Stored data
☆ ☆ ☆ ☆ ☆ ☆ ☆

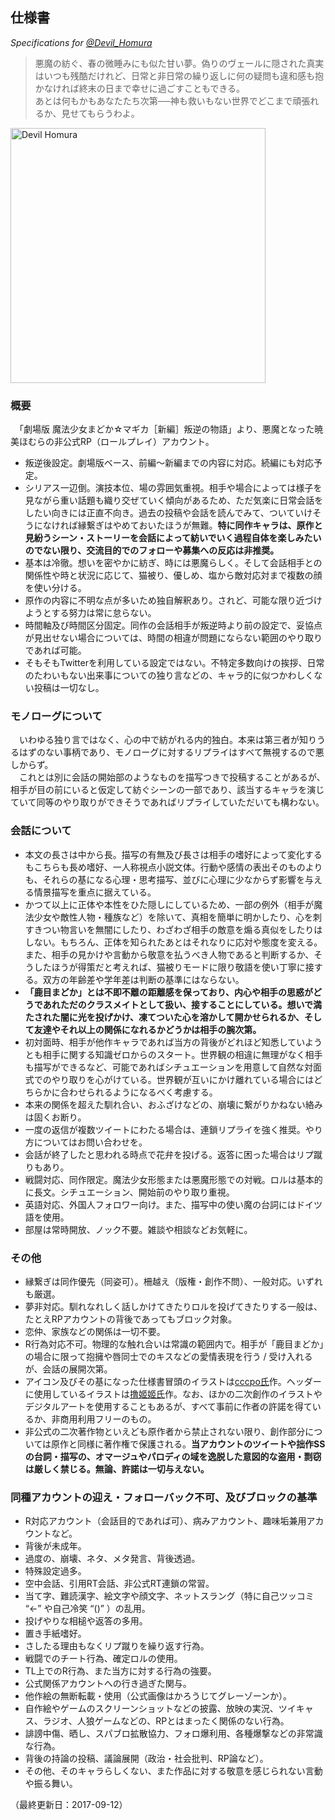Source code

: ## 仕様書
*Specifications for [@Devil_Homura](https://twitter.com/Devil_Homura)*

> 悪魔の紡ぐ、春の微睡みにも似た甘い夢。偽りのヴェールに隠された真実はいつも残酷だけれど、日常と非日常の繰り返しに何の疑問も違和感も抱かなければ終末の日まで幸せに過ごすこともできる。  
> あとは何もかもあなたたち次第──神も救いもない世界でどこまで頑張れるか、見せてもらうわよ。

<img src="https://rp.zweivogel.org/images/Homu_by_cccpo_resized.png" alt="Devil Homura" width="408" />

### 概要

　「劇場版 魔法少女まどか☆マギカ［新編］叛逆の物語」より、悪魔となった暁美ほむらの非公式RP（ロールプレイ）アカウント。

* 叛逆後設定。劇場版ベース、前編〜新編までの内容に対応。続編にも対応予定。
* シリアス一辺倒。演技本位、場の雰囲気重視。相手や場合によっては様子を見ながら重い話題も織り交ぜていく傾向があるため、ただ気楽に日常会話をしたい向きには正直不向き。過去の投稿や会話を読んでみて、ついていけそうになければ縁繋ぎはやめておいたほうが無難。**特に同作キャラは、原作と見紛うシーン・ストーリーを会話によって紡いでいく過程自体を楽しみたいのでない限り、交流目的でのフォローや募集への反応は非推奨。**
* 基本は冷徹。想いを密やかに紡ぎ、時には悪魔らしく。そして会話相手との関係性や時と状況に応じて、猫被り、優しめ、塩から敵対応対まで複数の顔を使い分ける。  
* 原作の内容に不明な点が多いため独自解釈あり。されど、可能な限り近づけようとする努力は常に怠らない。
* 時間軸及び時間区分固定。同作の会話相手が叛逆時より前の設定で、妥協点が見出せない場合については、時間の相違が問題にならない範囲のやり取りであれば可能。
* そもそもTwitterを利用している設定ではない。不特定多数向けの挨拶、日常のたわいもない出来事についての独り言などの、キャラ的に似つかわしくない投稿は一切なし。

### モノローグについて

　いわゆる独り言ではなく、心の中で紡がれる内的独白。本来は第三者が知りうるはずのない事柄であり、モノローグに対するリプライはすべて無視するので悪しからず。  
　これとは別に会話の開始部のようなものを描写つきで投稿することがあるが、相手が目の前にいると仮定して紡ぐシーンの一部であり、該当するキャラを演じていて同等のやり取りができそうであればリプライしていただいても構わない。

### 会話について

* 本文の長さは中から長。描写の有無及び長さは相手の嗜好によって変化するもこちらも長め嗜好、一人称視点小説文体。行動や感情の表出そのものよりも、それらの基になる心理・思考描写、並びに心理に少なからず影響を与える情景描写を重点に据えている。
* かつて以上に正体や本性をひた隠しにしているため、一部の例外（相手が魔法少女や敵性人物・種族など）を除いて、真相を簡単に明かしたり、心を刺すきつい物言いを無闇にしたり、わざわざ相手の敵意を煽る真似をしたりはしない。もちろん、正体を知られたあとはそれなりに応対や態度を変える。  
また、相手の見かけや言動から敬意を払うべき人物であると判断するか、そうしたほうが得策だと考えれば、猫被りモードに限り敬語を使い丁寧に接する。双方の年齢差や学年差は判断の基準にはならない。
* **「鹿目まどか」とは不即不離の距離感を保っており、内心や相手の思惑がどうであれただのクラスメイトとして扱い、接することにしている。想いで満たされた闇に光を投げかけ、凍てついた心を溶かして開かせられるか、そして友達やそれ以上の関係になれるかどうかは相手の腕次第。**
* 初対面時、相手が他作キャラであれば当方の背後がどれほど知悉していようとも相手に関する知識ゼロからのスタート。世界観の相違に無理がなく相手も描写ができるなど、可能であればシチュエーションを用意して自然な対面式でのやり取りを心がけている。世界観が互いにかけ離れている場合にはどちらかに合わせられるようになるべく考慮する。
* 本来の関係を超えた馴れ合い、おふざけなどの、崩壊に繋がりかねない絡みは固くお断り。
* 一度の返信が複数ツイートにわたる場合は、連鎖リプライを強く推奨。やり方についてはお問い合わせを。
* 会話が終了したと思われる時点で花弁を投げる。返答に困った場合はリプ蹴りもあり。
* 戦闘対応、同作限定。魔法少女形態または悪魔形態での対戦。ロルは基本的に長文。シチュエーション、開始前のやり取り重視。
* 英語対応、外国人フォロワー向け。また、描写中の使い魔の台詞にはドイツ語を使用。
* 部屋は常時開放、ノック不要。雑談や相談などお気軽に。

### その他

* 縁繋ぎは同作優先（同姿可）。柵越え（版権・創作不問）、一般対応。いずれも厳選。
* 夢非対応。馴れなれしく話しかけてきたりロルを投げてきたりする一般は、たとえRPアカウントの背後であってもブロック対象。
* 恋仲、家族などの関係は一切不要。
* R行為対応不可。物理的な触れ合いは常識の範囲内で。相手が「鹿目まどか」の場合に限って抱擁や唇同士でのキスなどの愛情表現を行う / 受け入れるが、会話の展開次第。
* アイコン及びその基になった仕様書冒頭のイラストは[cccpo氏](https://www.pixiv.net/member.php?id=667829)作。ヘッダーに使用しているイラストは[撸姬姬氏](https://touch.pixiv.net/member.php?id=3392979)作。なお、ほかの二次創作のイラストやデジタルアートを使用することもあるが、すべて事前に作者の許諾を得ているか、非商用利用フリーのもの。
* 非公式の二次著作物といえども原作者から禁止されない限り、創作部分については原作と同様に著作権で保護される。**当アカウントのツイートや拙作SSの台詞・描写の、オマージュやパロディの域を逸脱した意図的な盗用・剽窃は厳しく禁じる。無論、許諾は一切与えない。**

### 同種アカウントの迎え・フォローバック不可、及びブロックの基準

* R対応アカウント（会話目的であれば可）、病みアカウント、趣味垢兼用アカウントなど。
* 背後が未成年。
* 過度の、崩壊、ネタ、メタ発言、背後透過。
* 特殊設定過多。
* 空中会話、引用RT会話、非公式RT連鎖の常習。
* 当て字、難読漢字、絵文字や顔文字、ネットスラング（特に自己ツッコミ “←” や自己冷笑 “()” ）の乱用。
* 投げやりな相槌や返答の多用。
* 置き手紙嗜好。
* さしたる理由もなくリプ蹴りを繰り返す行為。
* 戦闘でのチート行為、確定ロルの使用。
* TL上でのR行為、また当方に対する行為の強要。
* 公式関係アカウントへの行き過ぎた関与。
* 他作絵の無断転載・使用（公式画像はかろうじてグレーゾーンか）。
* 自作絵やゲームのスクリーンショットなどの披露、放映の実況、ツイキャス、ラジオ、人狼ゲームなどの、RPとはまったく関係のない行為。
* 誹謗中傷、晒し、スパブロ拡散協力、フォロ爆利用、各種爆撃などの非常識な行為。
* 背後の持論の投稿、議論展開（政治・社会批判、RP論など）。
* その他、そのキャラらしくない、また作品に対する敬意を感じられない言動や振る舞い。

（最終更新日：2017-09-12）

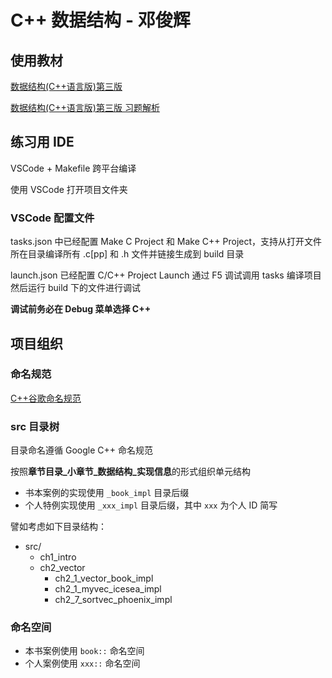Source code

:# C++ 数据结构 - 邓俊辉

## 使用教材

[数据结构(C++语言版)第三版](resource/数据结构(C++语言版)第三版_完整书签_邓俊辉.pdf)

[数据结构(C++语言版)第三版 习题解析](resource/数据结构(C++语言版)第三版_数据结构习题解析_邓俊辉.pdf)

## 练习用 IDE

VSCode + Makefile 跨平台编译

使用 VSCode 打开项目文件夹

### VSCode 配置文件

tasks.json 中已经配置 Make C Project 和 Make C++ Project，支持从打开文件所在目录编译所有 .c[pp] 和 .h 文件并链接生成到 build 目录

launch.json 已经配置 C/C++ Project Launch 通过 F5 调试调用 tasks 编译项目然后运行 build 下的文件进行调试

**调试前务必在 Debug 菜单选择 C++**

## 项目组织

### 命名规范

[C++谷歌命名规范](https://www.jianshu.com/p/f56383486520)

### src 目录树

目录命名遵循 Google C++ 命名规范

按照**章节目录_小章节_数据结构_实现信息**的形式组织单元结构

* 书本案例的实现使用 `_book_impl` 目录后缀
* 个人特例实现使用 `_xxx_impl` 目录后缀，其中 `xxx` 为个人 ID 简写

譬如考虑如下目录结构：

* src/
    * ch1_intro
    * ch2_vector
        * ch2_1_vector_book_impl
        * ch2_1_myvec_icesea_impl
        * ch2_7_sortvec_phoenix_impl

### 命名空间

* 本书案例使用 `book::` 命名空间
* 个人案例使用 `xxx::` 命名空间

☆ ☆ ☆ ☆ ☆ ☆ ☆

Using the records above, output exactly the lines from the one containing "譬如考虑如下目录结构：" through the last line, and no others.

譬如考虑如下目录结构：

* src/
    * ch1_intro
    * ch2_vector
        * ch2_1_vector_book_impl
        * ch2_1_myvec_icesea_impl
        * ch2_7_sortvec_phoenix_impl

### 命名空间

* 本书案例使用 `book::` 命名空间
* 个人案例使用 `xxx::` 命名空间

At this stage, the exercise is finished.